Task to carry out: Within the material below, filter for lines that hold the word "offset".

Data to use:
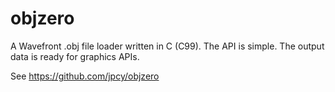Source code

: # objzero

A Wavefront .obj file loader written in C (C99). The API is simple. The output data is ready for graphics APIs.

See <https://github.com/jpcy/objzero>
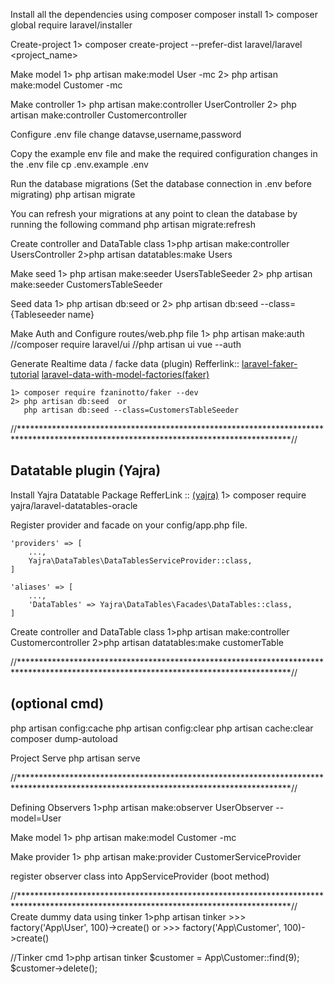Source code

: 
Install all the dependencies using composer
    composer install
    1> composer global require laravel/installer

Create-project
	1> composer create-project --prefer-dist laravel/laravel <project_name> 

Make model
    1> php artisan make:model User -mc
    2> php artisan make:model Customer -mc

Make controller
	1> php artisan make:controller UserController
    2> php artisan make:controller Customercontroller

Configure .env file 
    change datavse,username,password

Copy the example env file and make the required configuration changes in the .env file
    cp .env.example .env

Run the database migrations (Set the database connection in .env before migrating)
    php artisan migrate

You can refresh your migrations at any point to clean the database by running the following command
    php artisan migrate:refresh

Create controller and DataTable class
    1>php artisan make:controller UsersController
    2>php artisan datatables:make Users
    
Make seed
    1> php artisan make:seeder UsersTableSeeder
    2> php artisan make:seeder CustomersTableSeeder

Seed data 
    1> php artisan db:seed 
                or
    2> php artisan db:seed --class={Tableseeder name}

Make Auth and Configure routes/web.php file 
    1> php artisan make:auth
    //composer require laravel/ui
    //php artisan ui vue --auth


Generate Realtime data / facke data (plugin)
    Refferlink:: <a href="https://kode-blog.io/laravel-5-faker-tutorial">laravel-faker-tutorial</a> 
                <a href="https://scotch.io/tutorials/generate-dummy-laravel-data-with-model-factories">laravel-data-with-model-factories(faker)</a>

	1> composer require fzaninotto/faker --dev
	2> php artisan db:seed	or 
       php artisan db:seed --class=CustomersTableSeeder

//**************************************************************************************************************************************//

<h2>Datatable plugin (Yajra)</h2>

Install Yajra Datatable Package
    RefferLink :: <a href="https://www.itsolutionstuff.com/post/laravel-58-datatables-tutorialexample.html ">(yajra)</a>
	1> composer require yajra/laravel-datatables-oracle

Register provider and facade on your config/app.php file.

    'providers' => [
        ...,
        Yajra\DataTables\DataTablesServiceProvider::class,
    ]

    'aliases' => [
        ...,
        'DataTables' => Yajra\DataTables\Facades\DataTables::class,
    ]

Create controller and DataTable class
    1>php artisan make:controller Customercontroller
    2>php artisan datatables:make customerTable


//**************************************************************************************************************************************//
<h2>(optional cmd)</h2>
    php artisan config:cache
    php artisan config:clear
    php artisan cache:clear
    composer dump-autoload

Project Serve 
    php artisan serve

//**************************************************************************************************************************************//

Defining Observers
    1>php artisan make:observer UserObserver --model=User

Make model
    1> php artisan make:model Customer -mc

Make provider
    1> php artisan make:provider CustomerServiceProvider

register observer class into AppServiceProvider (boot method)


//**************************************************************************************************************************************//
Create dummy data using tinker
    1>php artisan tinker
    >>> factory('App\User', 100)->create()
        or
    >>> factory('App\Customer', 100)->create()

//Tinker cmd
    1>php artisan tinker 
    $customer = App\Customer::find(9);    
    $customer->delete();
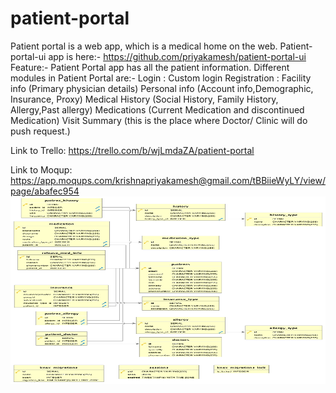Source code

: # patient-portal

Patient portal is a web app, which is a medical home on the web.
Patient-portal-ui app is here:- https://github.com/priyakamesh/patient-portal-ui
Feature:- Patient Portal app has  all the patient information.
Different modules in Patient Portal are:-
Login : Custom login
Registration :
Facility info (Primary physician details)
Personal info (Account info,Demographic, Insurance, Proxy)
Medical History (Social History, Family History, Allergy,Past allergy)
Medications (Current Medication and discontinued Medication)
Visit Summary (this is the place where Doctor/ Clinic will do push request.)

Link to Trello: https://trello.com/b/wjLmdaZA/patient-portal

Link to Moqup: https://app.moqups.com/krishnapriyakamesh@gmail.com/tBBiieWyLY/view/page/abafec954
<img src="pp-erd.jpg" height="300px" width="600px">
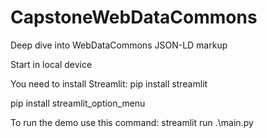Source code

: # CapstoneWebDataCommons
Deep dive into WebDataCommons JSON-LD markup

Start in local device

You need to install Streamlit:
pip install streamlit

pip install streamlit_option_menu

To run the demo use this command:
streamlit run .\main.py
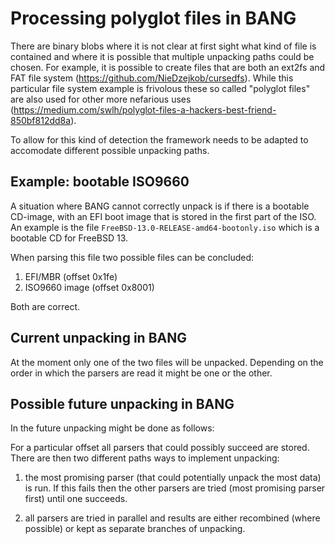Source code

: # Processing polyglot files in BANG

There are binary blobs where it is not clear at first sight what kind of file
is contained and where it is possible that multiple unpacking paths could be
chosen. For example, it is possible to create files that are both an ext2fs
and FAT file system (<https://github.com/NieDzejkob/cursedfs>). While this
particular file system example is frivolous these so called "polyglot files"
are also used for other more nefarious uses
(<https://medium.com/swlh/polyglot-files-a-hackers-best-friend-850bf812dd8a>).

To allow for this kind of detection the framework needs to be adapted to
accomodate different possible unpacking paths.

## Example: bootable ISO9660

A situation where BANG cannot correctly unpack is if there is a bootable
CD-image, with an EFI boot image that is stored in the first part of the ISO.
An example is the file `FreeBSD-13.0-RELEASE-amd64-bootonly.iso` which is a
bootable CD for FreeBSD 13.

When parsing this file two possible files can be concluded:

1. EFI/MBR (offset 0x1fe)
2. ISO9660 image (offset 0x8001)

Both are correct.

## Current unpacking in BANG

At the moment only one of the two files will be unpacked. Depending on the
order in which the parsers are read it might be one or the other.

## Possible future unpacking in BANG

In the future unpacking might be done as follows:

For a particular offset all parsers that could possibly succeed are stored.
There are then two different paths ways to implement unpacking:

1. the most promising parser (that could potentially unpack the most
data) is run. If this fails then the other parsers are tried (most promising
parser first) until one succeeds.

2. all parsers are tried in parallel and results are either recombined (where
possible) or kept as separate branches of unpacking.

Your response:
1. EFI/MBR (offset 0x1fe)
2. ISO9660 image (offset 0x8001)
For a particular offset all parsers that could possibly succeed are stored.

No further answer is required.